Depoimento
O luto de uma nação passa a fazer parte das minhas férias
Jorge Olavo, editor-assistente de Vida e Cidadania
O último pensamento que eu teria ao visitar Buenos Aires seria ver a Argentina em luto. Meu segundo dia de passeio na cidade começou com a notícia de que o ex-presidente Néstor Kirchner havia morrido. Entretanto, já estava programada uma quarta-feira atípica para o país feriado para ser feito o Censo 2010.
Por volta das 10h30, cheguei à Casa Rosada junto com emissoras de rádio e tevê locais. Acompanhei a primeira homenagem do povo. O metalúrgico Ariel Becker, 29 anos, pendurava nos portões da sede do governo argentino uma bandeira nacional, flores e uma mensagem desejando "força" a Cristina Kirchner, viúva e atual presidente.
O mais emocionante foi ver, cinco horas depois, a homenagem de Becker se juntar a outras milhares. Uma multidão se acumulou na Plaza de Mayo durante o dia, uma fila sem fim levava pessoas à Casa Rosada para prestar homenagem ao ex-presidente.
Grupos vieram de várias partes do país e diversas vozes se uniram em hinos. Um policial disse-me que 20 mil pessoas já tinham passado por ali e 5 mil estavam na praça. Minha impressão é que havia muito mais naquele momento e a contagem não pararia de aumentar... Sim, o luto de uma nação está fazendo parte das minhas férias.
Néstor Kirchner foi eleito presidente da Argentina em 2003, embora muitos argentinos tenham ouvido seu nome pela primeira vez a apenas poucas semanas das eleições que o levaram à Casa Rosada. Seus quatro anos de governo foram marcados por mudanças políticas e sociais no país, como a renovação da Suprema Corte e o estreitamento de laços com o Brasil e os demais países da América Latina. Mas o principal feito do líder peronista foi a recuperação econômica argentina.
Kirchner sucedeu Eduardo Duhalde na Presidência.
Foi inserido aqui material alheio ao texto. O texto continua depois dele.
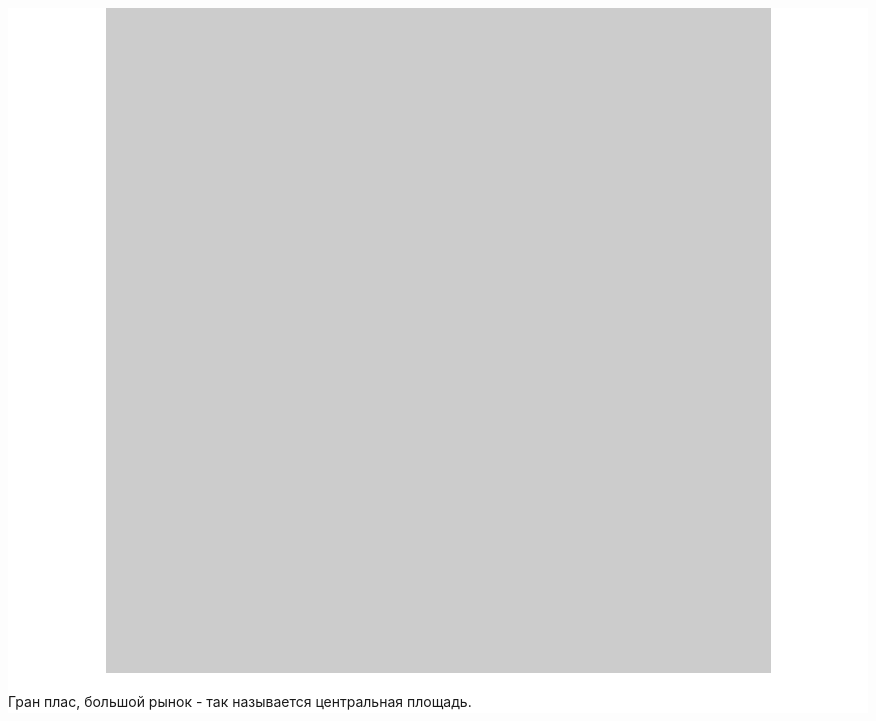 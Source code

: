 <a href="https://www.flickr.com/photos/118782975@N05/14221125937" title="DSC01500 by Elevenroute, on Flickr"><img src="/images/bg.png" data-src="https://farm3.staticflickr.com/2898/14221125937_85845e413e_b.jpg" width="1000" height="665" alt="DSC01500"></a>

Гран плас, большой рынок - так называется центральная площадь.
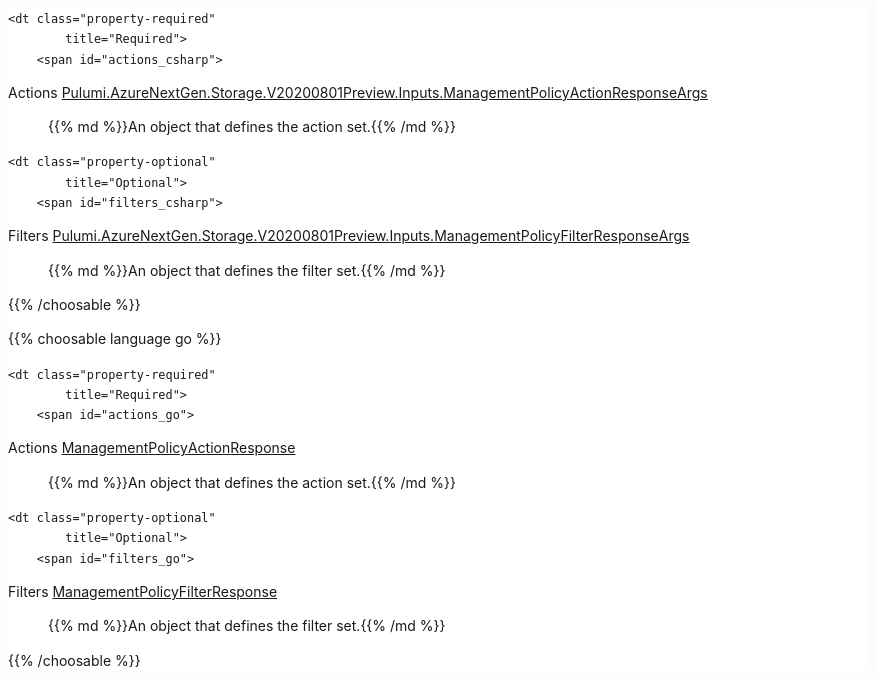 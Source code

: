     <dt class="property-required"
            title="Required">
        <span id="actions_csharp">
<a href="#actions_csharp" style="color: inherit; text-decoration: inherit;">Actions</a>
</span> 
        <span class="property-indicator"></span>
        <span class="property-type"><a href="#managementpolicyactionresponse">Pulumi.<wbr>Azure<wbr>Next<wbr>Gen.<wbr>Storage.<wbr>V20200801Preview.<wbr>Inputs.<wbr>Management<wbr>Policy<wbr>Action<wbr>Response<wbr>Args</a></span>
    </dt>
    <dd>{{% md %}}An object that defines the action set.{{% /md %}}</dd>

    <dt class="property-optional"
            title="Optional">
        <span id="filters_csharp">
<a href="#filters_csharp" style="color: inherit; text-decoration: inherit;">Filters</a>
</span> 
        <span class="property-indicator"></span>
        <span class="property-type"><a href="#managementpolicyfilterresponse">Pulumi.<wbr>Azure<wbr>Next<wbr>Gen.<wbr>Storage.<wbr>V20200801Preview.<wbr>Inputs.<wbr>Management<wbr>Policy<wbr>Filter<wbr>Response<wbr>Args</a></span>
    </dt>
    <dd>{{% md %}}An object that defines the filter set.{{% /md %}}</dd>

</dl>
{{% /choosable %}}


{{% choosable language go %}}
<dl class="resources-properties">

    <dt class="property-required"
            title="Required">
        <span id="actions_go">
<a href="#actions_go" style="color: inherit; text-decoration: inherit;">Actions</a>
</span> 
        <span class="property-indicator"></span>
        <span class="property-type"><a href="#managementpolicyactionresponse">Management<wbr>Policy<wbr>Action<wbr>Response</a></span>
    </dt>
    <dd>{{% md %}}An object that defines the action set.{{% /md %}}</dd>

    <dt class="property-optional"
            title="Optional">
        <span id="filters_go">
<a href="#filters_go" style="color: inherit; text-decoration: inherit;">Filters</a>
</span> 
        <span class="property-indicator"></span>
        <span class="property-type"><a href="#managementpolicyfilterresponse">Management<wbr>Policy<wbr>Filter<wbr>Response</a></span>
    </dt>
    <dd>{{% md %}}An object that defines the filter set.{{% /md %}}</dd>

</dl>
{{% /choosable %}}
O país enfrentava as consequências da crise econômica iniciada em 2001, decorrente do calote da dívida argentina e das sucessivas alterações no comando do país. O novo presidente manteve o ministro da Economia de seu antecessor, Roberto Lavagna, e também sua política econômica, priorizando a desvalorização da moeda com a compra de divisas pelo Banco Central e a elevação das exportações. O resultado foi um crescimento econômico com taxas próximas a 10% do Produto Interno Bruto (PIB).
Dívidas
A relação do governo de Néstor Kirchner com o Fundo Monetário Internacional foi conflituosa, embora ele tenha decidido antecipar o pagamento da totalidade da dívida com o organismo internacional (mais de US$ 10 bilhões). Assim, apesar das declarações públicas, o governo de Kirchner foi o que mais pagou dívidas ao FMI em toda a história argentina.
Embora seus críticos argumentem que o relativo sucesso econômico do país foi fruto mais do cenário internacional favorável e da base de comparação ruim dos anos anteriores do que dos méritos do governo, a Argentina obteve níveis de crescimento elevado a partir de 2003. Para seus opositores, a recuperação econômica não poderia se manter não fosse a queda do poder de compra do salário mínimo.
Mas nem tudo foi sucesso na gestão do peronista. Durante seu governo, o Clarín e o La Nación, principais jornais do país, foram acusados de perseguir e de promover campanhas contra o governo. "Não posso falar pelo jornal, mas o clima geral no país é de imenso pesar", diz Walter Curia, jornalista do Clarín, ao preferir não comentar o embate de Kirchner com a imprensa.
Néstor Kirchner também comprou briga com produtores rurais e parte do empresariado, mas conseguiu eleger sua esposa, Cristina, para o comando do país em 2007.